O único e incontornável problema é que eram dólares, e muitos, o que tinha diante de si. Nonato nem sonhava o quanto valeriam em reais. Ademais, como que ele, simples gari, poderia ter posto as mãos naquela dinheirama, ele que sequer tinha visto um dólar em toda a sua vida?

Quanto mais pensava, pior ficava. Primeiro, precisaria trocar. Onde? Não tinha idéia. Segundo, não poderia perguntar aos outros; seus conhecidos eram tão ignorantes quanto ele... já os sabidos desconfiariam. Lembrou-se ainda que vez por outra ouvia notícias de gente que era denunciada à Justiça por causa de dólares guardados em casa. Refletia que é mais fácil o cabra ir em cana por causa de dinheiro guardado do que por crime de morte.

Em seu caso, pensava inquieto, não haveria escapatória, já que sequer saberia dar explicações, nada que de longe se parecesse com o palavrório dos bacanas. E agora então, menos ainda, com o diabo da pasta destruída a golpes de machado. Dando tratos à bola tomou um banho para ao menos se livrar do calor insuportável que sentia. Sem chegar a conclusão nenhuma e já vencido pelo sono, acabou jogando o corpo franzino na cama, em meio a ferramentas espalhadas, pedaços de pasta, peças de roupa, e dólares, muitos dólares, tudo isso em seu minúsculo quarto de gari.

O despertador chamou e Nonato virou-se para o outro lado. Estava escuro ainda às seis da manhã, horário de verão, o sono foi mais forte. Pela primeira vez na vida, Nonato perdeu a hora. Só conseguiu acordar mais tarde, bem mais tarde, com um barulho estranho, assustador. Verificou o relógio: nove e meia.

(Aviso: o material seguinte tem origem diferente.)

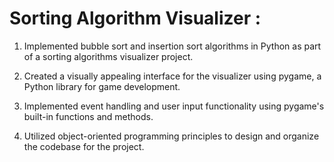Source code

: # Sorting Algorithm Visualizer :

1. Implemented bubble sort and insertion sort algorithms in Python as part of a sorting algorithms visualizer project. 

2. Created a visually appealing interface for the visualizer using pygame, a Python library for game development.

3. Implemented event handling and user input functionality using pygame's built-in functions and methods.

4. Utilized object-oriented programming principles to design and organize the codebase for the project.


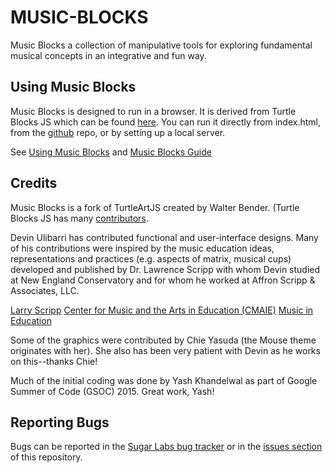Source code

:MUSIC-BLOCKS
============

Music Blocks a collection of manipulative tools for exploring
fundamental musical concepts in an integrative and fun way.

Using Music Blocks
------------------

Music Blocks is designed to run in a browser. It is derived from
Turtle Blocks JS which can be found
[here](https://github.com/walterbender/turtleblocksjs). You can run it
directly from index.html, from the
[github](walterbender.github.io/musicblocks) repo, or by setting up a
local server.

See [Using Music
Blocks](http://github.com/walterbender/musicblocks/tree/master/documentation) and [Music Blocks Guide](http://github.com/walterbender/musicblocks/tree/master/guide)

Credits
-------

Music Blocks is a fork of TurtleArtJS created by Walter
Bender. (Turtle Blocks JS has many
[contributors](https://github.com/walterbender/turtleblocksjs/graphs/contributors).

Devin Ulibarri has contributed functional and user-interface
designs. Many of his contributions were inspired by the music
education ideas, representations and practices (e.g. aspects of
matrix, musical cups) developed and published by Dr. Lawrence Scripp
with whom Devin studied at New England Conservatory and for whom he
worked at Affron Scripp & Associates, LLC.

[Larry Scripp](http://www.larryscripp.net/)
[Center for Music and the Arts in Education (CMAIE)](http://centerformie.org/)
[Music in Education](http://music-in-education.org/)

Some of the graphics were contributed by Chie Yasuda (the Mouse theme
originates with her). She also has been very patient with Devin as he
works on this--thanks Chie!

Much of the initial coding was done by Yash Khandelwal as part of
Google Summer of Code (GSOC) 2015. Great work, Yash!

Reporting Bugs
--------------

Bugs can be reported in the [Sugar Labs bug
tracker](https://bugs.sugarlabs.org/newticket?component=Turtleart) or
in the [issues
section](https://github.com/walterbender/musicblocks/issues) of this
repository.

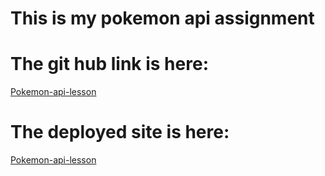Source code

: # This is my pokemon api assignment

# The git hub link is here:
[Pokemon-api-lesson](https://github.com/twarre30/pokemon-api-lesson)

# The deployed site is here:
[Pokemon-api-lesson](https://pokemon-api-twarre30.herokuapp.com/)

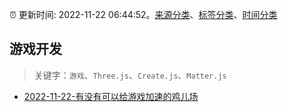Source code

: :alarm_clock: 更新时间: 2022-11-22 06:44:52。[来源分类](../README.md)、[标签分类](../TAGS.md)、[时间分类](../TIMELINE.md)

## 游戏开发


> 关键字：`游戏`、`Three.js`、`Create.js`、`Matter.js`



- [2022-11-22-有没有可以给游戏加速的鸡儿场](https://www.v2ex.com/t/897066) 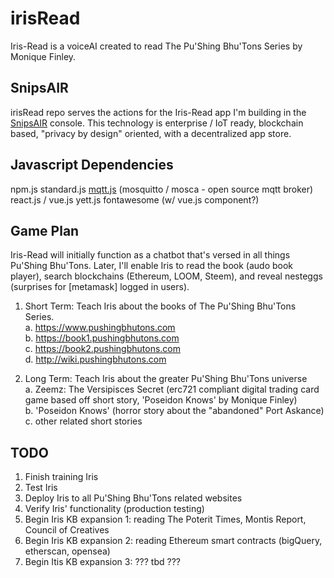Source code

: # irisRead
Iris-Read is a voiceAI created to read The Pu'Shing Bhu'Tons Series by Monique Finley.

## SnipsAIR
irisRead repo serves the actions for the Iris-Read app I'm building in the [SnipsAIR](https://console.snips.ai/?ref=yM6gdKP7E0E) console. This technology is enterprise / IoT ready, blockchain based, "privacy by design" oriented, with a decentralized app store.

## Javascript Dependencies
npm.js
standard.js
[mqtt.js](https://github.com/mqttjs) (mosquitto / mosca - open source mqtt broker)
react.js / vue.js
yett.js
fontawesome (w/ vue.js component?)

## Game Plan
Iris-Read will initially function as a chatbot that's versed in all things Pu'Shing Bhu'Tons. Later, I'll enable Iris to read the book (audo book player), search blockchains (Ethereum, LOOM, Steem), and reveal nesteggs (surprises for [metamask] logged in users). 

1. Short Term: Teach Iris about the books of The Pu'Shing Bhu'Tons Series. </br>
a. https://www.pushingbhutons.com </br>
b. https://book1.pushingbhutons.com </br>
c. https://book2.pushingbhutons.com </br>
d. http://wiki.pushingbhutons.com </br>

2. Long Term: Teach Iris about the greater Pu'Shing Bhu'Tons universe </br>
a. Zeemz: The Versipisces Secret (erc721 compliant digital trading card game based off short story, 'Poseidon Knows' by Monique Finley) </br>
b. 'Poseidon Knows' (horror story about the "abandoned" Port Askance) </br>
c. other related short stories </br>

## TODO
1. Finish training Iris
2. Test Iris
3. Deploy Iris to all Pu'Shing Bhu'Tons related websites
4. Verify Iris' functionality (production testing)
5. Begin Iris KB expansion 1: reading The Poterit Times, Montis Report, Council of Creatives
6. Begin Iris KB expansion 2: reading Ethereum smart contracts (bigQuery, etherscan, opensea)
7. Begin Itis KB expansion 3: ??? tbd ???
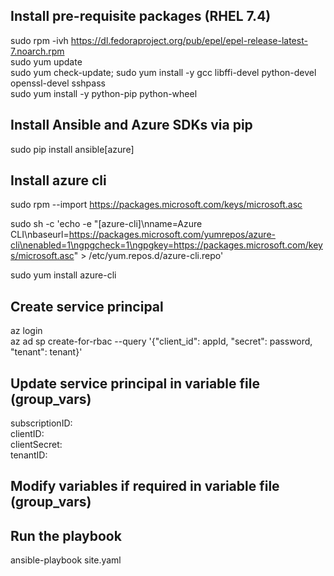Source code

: ## Install pre-requisite packages (RHEL 7.4)
sudo rpm -ivh https://dl.fedoraproject.org/pub/epel/epel-release-latest-7.noarch.rpm  
sudo yum update  
sudo yum check-update; sudo yum install -y gcc libffi-devel python-devel openssl-devel sshpass  
sudo yum install -y python-pip python-wheel  

## Install Ansible and Azure SDKs via pip
sudo pip install ansible[azure]  

## Install azure cli
sudo rpm --import https://packages.microsoft.com/keys/microsoft.asc  

sudo sh -c 'echo -e "[azure-cli]\nname=Azure CLI\nbaseurl=https://packages.microsoft.com/yumrepos/azure-cli\nenabled=1\ngpgcheck=1\ngpgkey=https://packages.microsoft.com/keys/microsoft.asc" > /etc/yum.repos.d/azure-cli.repo'  

sudo yum install azure-cli  

## Create service principal
az login  
az ad sp create-for-rbac --query '{"client_id": appId, "secret": password, "tenant": tenant}'

## Update service principal in variable file (group_vars)  
subscriptionID:  
clientID:  
clientSecret:  
tenantID:  

## Modify variables if required in variable file (group_vars) 

## Run the playbook  
ansible-playbook site.yaml  

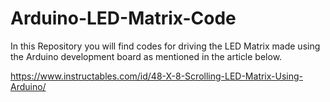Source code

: # Arduino-LED-Matrix-Code
In this Repository you will find codes for driving the LED Matrix made using the Arduino development board as mentioned in the article below.

https://www.instructables.com/id/48-X-8-Scrolling-LED-Matrix-Using-Arduino/
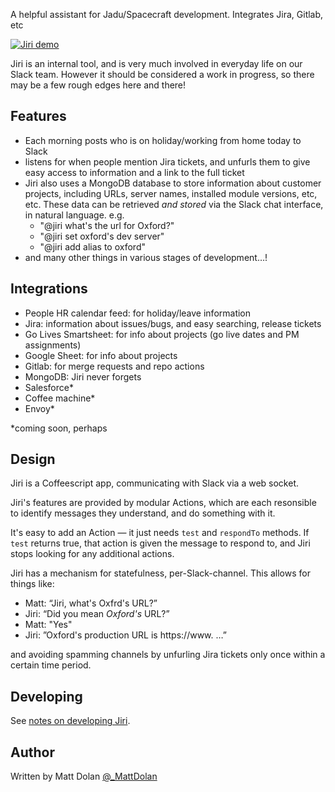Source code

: A helpful assistant for Jadu/Spacecraft development. Integrates Jira, Gitlab, etc

[![Jiri demo](https://raw.github.com/spacecraft-digital/jiri/develop/docs/jiri-demo-player.png)](https://youtu.be/_LD4PweO_Z8)

Jiri is an internal tool, and is very much involved in everyday life on our Slack team.
However it should be considered a work in progress, so there may be a few rough edges here and there!

Features
--------
 - Each morning posts who is on holiday/working from home today to Slack
 - listens for when people mention Jira tickets, and unfurls them to give easy access
   to information and a link to the full ticket
 - Jiri also uses a MongoDB database to store information about customer projects,
   including URLs, server names, installed module versions, etc, etc.
   These data can be retrieved _and stored_ via the Slack chat interface, in natural language. e.g.
   - "@jiri what's the url for Oxford?"
   - "@jiri set oxford's dev server"
   - "@jiri add alias to oxford"
 - and many other things in various stages of development…!


Integrations
------------

 - People HR calendar feed: for holiday/leave information
 - Jira: information about issues/bugs, and easy searching, release tickets
 - Go Lives Smartsheet: for info about projects (go live dates and PM assignments)
 - Google Sheet: for info about projects
 - Gitlab: for merge requests and repo actions
 - MongoDB: Jiri never forgets
 - Salesforce*
 - Coffee machine*
 - Envoy*

*coming soon, perhaps

Design
------
Jiri is a Coffeescript app, communicating with Slack via a web socket.

Jiri's features are provided by modular Actions, which are each resonsible to
identify messages they understand, and do something with it.

It's easy to add an Action — it just needs `test` and `respondTo` methods.
If `test` returns true, that action is given the message to respond to, and Jiri
stops looking for any additional actions.

Jiri has a mechanism for statefulness, per-Slack-channel. This allows for things like:
- Matt: “Jiri, what's Oxfrd's URL?”
- Jiri: “Did you mean _Oxford's_ URL?”
- Matt: "Yes"
- Jiri: ”Oxford's production URL is https://www. …”

and avoiding spamming channels by unfurling Jira tickets only once within a certain time period.

Developing
----------

See [notes on developing Jiri](https://github.com/spacecraft-digital/jiri/blob/develop/docs/developing-jiri.md).

Author
------
Written by Matt Dolan [@_MattDolan](https://twitter.com/_MattDolan)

Os olhos o levavam de volta ao dilema da véspera, enquanto os ouvidos identificavam o barulho de uma sirene de polícia. Havia, sem dúvida, um camburão nas proximidades. Suando frio e aos atropelos, o gari foi amontoando tudo dentro do guarda-roupa empenado.

Vestiu-se correndo, tentaria justificar o atraso, faria qualquer coisa, contanto que chegasse são e salvo à rodoviária. Documentos no bolso, porta bem trancada, ganhou a rua. Na primeira esquina, eis a cena: policiais revistavam um homem enquanto outro era algemado. Transeuntes em torno aplaudiam. Os assaltantes haviam sido apanhados em flagrante na porta da lanchonete.

Apressando o passo, alcançou o ponto de ônibus. No longo trajeto da Ceilândia à rodoviária, foi tomando uma decisão. Com o salário a ser recebido em dois dias, mais uns trocados que conseguira guardar, pagaria o aluguel e se mandaria de uma vez para o Ceará. Sem deixar vestígio.